#### DATA FOR THIS TASK

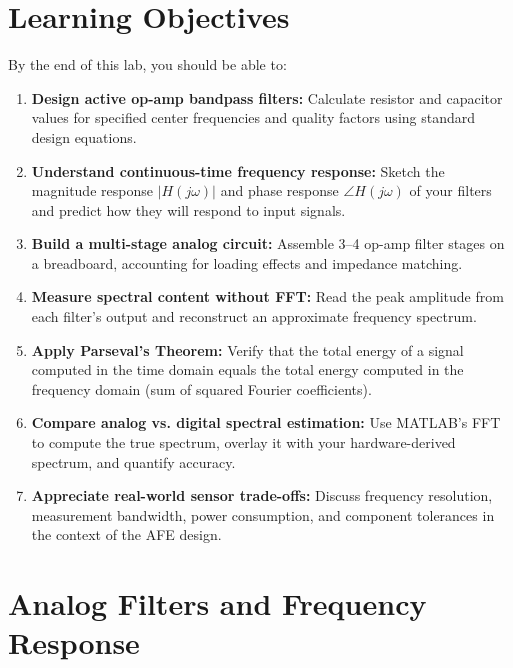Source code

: \documentclass[11pt,letterpaper]{article}
\begin{document}
\section{Learning Objectives}

By the end of this lab, you should be able to:

\begin{enumerate}
    \item \textbf{Design active op-amp bandpass filters:} Calculate resistor and capacitor values for specified center frequencies and quality factors using standard design equations.

    \item \textbf{Understand continuous-time frequency response:} Sketch the magnitude response $|H(j\omega)|$ and phase response $\angle H(j\omega)$ of your filters and predict how they will respond to input signals.

    \item \textbf{Build a multi-stage analog circuit:} Assemble 3--4 op-amp filter stages on a breadboard, accounting for loading effects and impedance matching.

    \item \textbf{Measure spectral content without FFT:} Read the peak amplitude from each filter's output and reconstruct an approximate frequency spectrum.

    \item \textbf{Apply Parseval's Theorem:} Verify that the total energy of a signal computed in the time domain equals the total energy computed in the frequency domain (sum of squared Fourier coefficients).

    \item \textbf{Compare analog vs. digital spectral estimation:} Use MATLAB's FFT to compute the true spectrum, overlay it with your hardware-derived spectrum, and quantify accuracy.

    \item \textbf{Appreciate real-world sensor trade-offs:} Discuss frequency resolution, measurement bandwidth, power consumption, and component tolerances in the context of the AFE design.
\end{enumerate}

\clearpage

\section{Analog Filters and Frequency Response}
\end{document}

########

▶ [WHAT THE TASK REQUIRES]: Exact repetition of all the records is required, with the pictures excluded.

▶ [YOUR SOLUTION]:
Source code

: \documentclass[11pt,letterpaper]{article}
\begin{document}
\section{Learning Objectives}

By the end of this lab, you should be able to:

\begin{enumerate}
    \item \textbf{Design active op-amp bandpass filters:} Calculate resistor and capacitor values for specified center frequencies and quality factors using standard design equations.

    \item \textbf{Understand continuous-time frequency response:} Sketch the magnitude response $|H(j\omega)|$ and phase response $\angle H(j\omega)$ of your filters and predict how they will respond to input signals.

    \item \textbf{Build a multi-stage analog circuit:} Assemble 3--4 op-amp filter stages on a breadboard, accounting for loading effects and impedance matching.

    \item \textbf{Measure spectral content without FFT:} Read the peak amplitude from each filter's output and reconstruct an approximate frequency spectrum.

    \item \textbf{Apply Parseval's Theorem:} Verify that the total energy of a signal computed in the time domain equals the total energy computed in the frequency domain (sum of squared Fourier coefficients).

    \item \textbf{Compare analog vs. digital spectral estimation:} Use MATLAB's FFT to compute the true spectrum, overlay it with your hardware-derived spectrum, and quantify accuracy.

    \item \textbf{Appreciate real-world sensor trade-offs:} Discuss frequency resolution, measurement bandwidth, power consumption, and component tolerances in the context of the AFE design.
\end{enumerate}

\clearpage

\section{Analog Filters and Frequency Response}
\end{document}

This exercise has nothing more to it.